Task item:
Within the records that follow, count the lines containing the string "city". Reply only with the count.

Items from a data source
◇ ◇ ◇ ◇ ◇
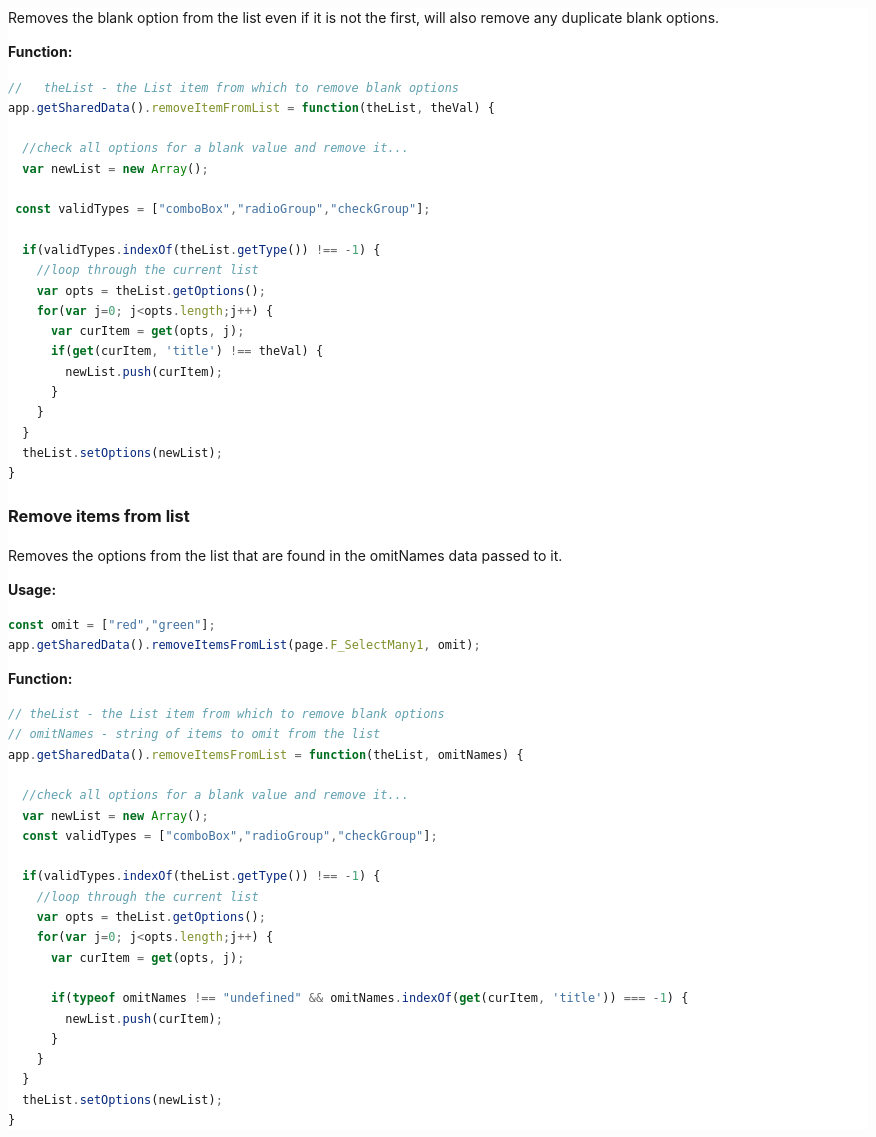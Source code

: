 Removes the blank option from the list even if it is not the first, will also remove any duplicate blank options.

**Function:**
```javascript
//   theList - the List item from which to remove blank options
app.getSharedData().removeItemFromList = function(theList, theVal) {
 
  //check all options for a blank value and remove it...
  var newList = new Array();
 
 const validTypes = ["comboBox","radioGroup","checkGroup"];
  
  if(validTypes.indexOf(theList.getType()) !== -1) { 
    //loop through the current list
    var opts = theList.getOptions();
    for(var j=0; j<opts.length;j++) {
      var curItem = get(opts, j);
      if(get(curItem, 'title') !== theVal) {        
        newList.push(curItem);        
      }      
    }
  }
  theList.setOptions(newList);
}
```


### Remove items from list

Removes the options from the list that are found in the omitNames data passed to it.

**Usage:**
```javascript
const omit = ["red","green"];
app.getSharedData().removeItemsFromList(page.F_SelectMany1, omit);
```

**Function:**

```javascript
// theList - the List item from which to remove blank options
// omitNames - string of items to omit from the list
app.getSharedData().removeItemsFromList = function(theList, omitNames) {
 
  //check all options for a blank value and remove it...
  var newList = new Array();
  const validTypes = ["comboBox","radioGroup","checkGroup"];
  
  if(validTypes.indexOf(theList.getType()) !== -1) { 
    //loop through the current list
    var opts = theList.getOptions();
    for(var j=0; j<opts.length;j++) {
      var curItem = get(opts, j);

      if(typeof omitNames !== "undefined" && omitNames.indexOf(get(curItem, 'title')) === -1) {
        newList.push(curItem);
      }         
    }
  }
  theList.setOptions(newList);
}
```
◇ ◇ ◇ ◇ ◇
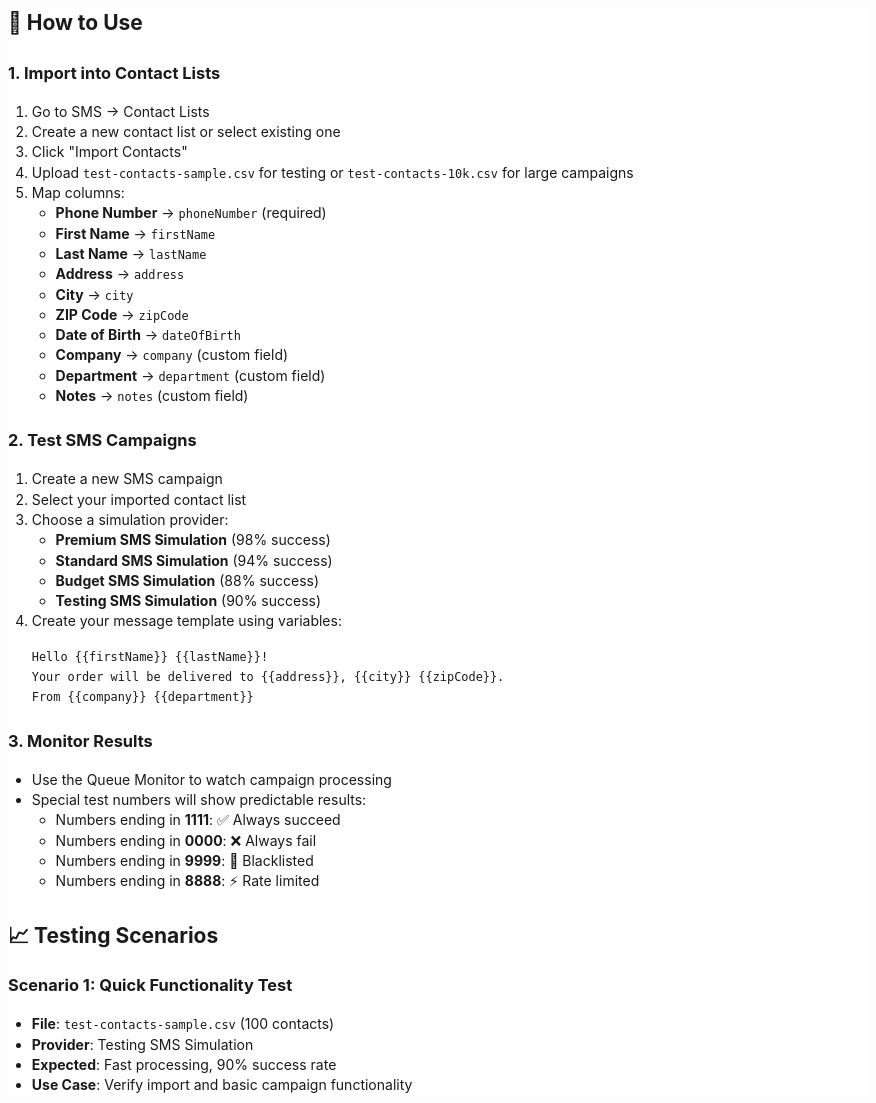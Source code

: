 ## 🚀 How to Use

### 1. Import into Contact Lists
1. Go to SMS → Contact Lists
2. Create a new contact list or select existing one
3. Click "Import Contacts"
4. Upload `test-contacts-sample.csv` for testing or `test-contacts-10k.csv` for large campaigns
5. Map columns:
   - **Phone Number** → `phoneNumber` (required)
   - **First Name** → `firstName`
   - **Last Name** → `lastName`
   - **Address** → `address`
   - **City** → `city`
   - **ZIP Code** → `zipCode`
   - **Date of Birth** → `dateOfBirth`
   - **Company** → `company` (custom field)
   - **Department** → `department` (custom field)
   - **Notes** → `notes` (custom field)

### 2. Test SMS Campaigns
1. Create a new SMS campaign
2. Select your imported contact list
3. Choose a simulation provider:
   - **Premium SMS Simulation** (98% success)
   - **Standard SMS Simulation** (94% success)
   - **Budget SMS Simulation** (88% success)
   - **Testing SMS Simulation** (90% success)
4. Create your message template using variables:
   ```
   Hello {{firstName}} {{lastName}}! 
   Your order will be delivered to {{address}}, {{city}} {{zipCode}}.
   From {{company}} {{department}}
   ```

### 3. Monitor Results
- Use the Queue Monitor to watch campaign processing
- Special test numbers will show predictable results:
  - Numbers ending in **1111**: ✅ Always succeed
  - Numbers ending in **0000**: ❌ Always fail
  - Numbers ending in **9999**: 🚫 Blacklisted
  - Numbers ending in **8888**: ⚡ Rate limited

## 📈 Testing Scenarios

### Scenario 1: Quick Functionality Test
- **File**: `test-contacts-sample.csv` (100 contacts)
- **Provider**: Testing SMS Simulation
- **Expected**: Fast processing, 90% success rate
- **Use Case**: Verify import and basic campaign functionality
◇ ◇ ◇ ◇ ◇
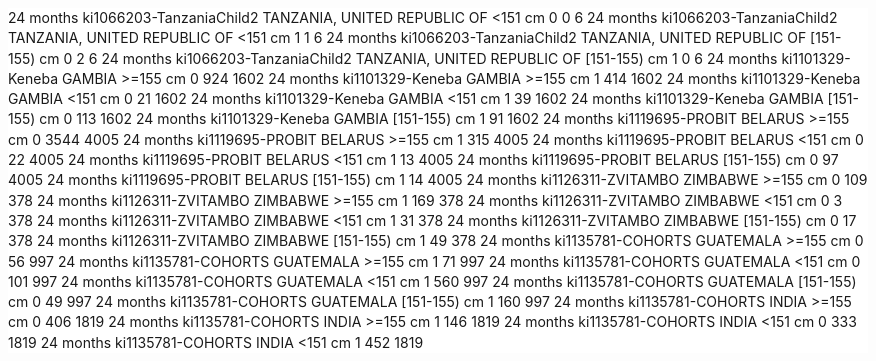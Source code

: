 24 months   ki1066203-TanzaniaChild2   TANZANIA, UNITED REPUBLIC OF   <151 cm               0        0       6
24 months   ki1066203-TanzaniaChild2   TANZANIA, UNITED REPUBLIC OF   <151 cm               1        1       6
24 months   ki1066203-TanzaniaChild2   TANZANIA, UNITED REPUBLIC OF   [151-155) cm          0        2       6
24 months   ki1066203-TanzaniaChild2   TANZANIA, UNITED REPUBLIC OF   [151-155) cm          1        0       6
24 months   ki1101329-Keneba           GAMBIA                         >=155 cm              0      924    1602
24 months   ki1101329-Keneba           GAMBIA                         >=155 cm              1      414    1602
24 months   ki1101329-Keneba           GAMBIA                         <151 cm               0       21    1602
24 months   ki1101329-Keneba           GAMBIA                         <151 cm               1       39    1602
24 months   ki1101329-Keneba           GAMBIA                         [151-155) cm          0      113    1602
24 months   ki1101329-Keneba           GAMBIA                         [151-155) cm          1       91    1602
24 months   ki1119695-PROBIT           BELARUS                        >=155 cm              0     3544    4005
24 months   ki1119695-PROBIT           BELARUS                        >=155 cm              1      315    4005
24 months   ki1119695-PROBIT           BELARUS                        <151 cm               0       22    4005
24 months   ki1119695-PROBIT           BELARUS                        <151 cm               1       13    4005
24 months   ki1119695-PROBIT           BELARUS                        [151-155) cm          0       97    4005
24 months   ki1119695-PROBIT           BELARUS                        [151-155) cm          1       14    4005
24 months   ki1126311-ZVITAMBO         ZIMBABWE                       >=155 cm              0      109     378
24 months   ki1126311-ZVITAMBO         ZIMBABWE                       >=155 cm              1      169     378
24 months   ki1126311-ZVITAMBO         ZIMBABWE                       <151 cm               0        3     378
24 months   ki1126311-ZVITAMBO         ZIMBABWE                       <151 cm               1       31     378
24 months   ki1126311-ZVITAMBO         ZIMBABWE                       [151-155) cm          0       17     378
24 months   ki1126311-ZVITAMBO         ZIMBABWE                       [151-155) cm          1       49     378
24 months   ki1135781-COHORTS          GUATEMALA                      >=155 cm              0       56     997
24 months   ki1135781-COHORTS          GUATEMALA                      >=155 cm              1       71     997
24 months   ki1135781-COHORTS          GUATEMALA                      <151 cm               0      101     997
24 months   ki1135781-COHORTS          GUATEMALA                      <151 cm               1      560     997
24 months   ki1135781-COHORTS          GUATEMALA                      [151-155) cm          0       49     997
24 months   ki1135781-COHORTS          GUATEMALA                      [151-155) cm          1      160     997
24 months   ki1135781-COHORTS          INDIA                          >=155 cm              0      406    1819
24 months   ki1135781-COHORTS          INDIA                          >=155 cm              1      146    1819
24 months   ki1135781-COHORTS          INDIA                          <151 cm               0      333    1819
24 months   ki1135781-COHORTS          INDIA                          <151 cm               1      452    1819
◇ ◇ ◇ ◇ ◇
Finished task:
2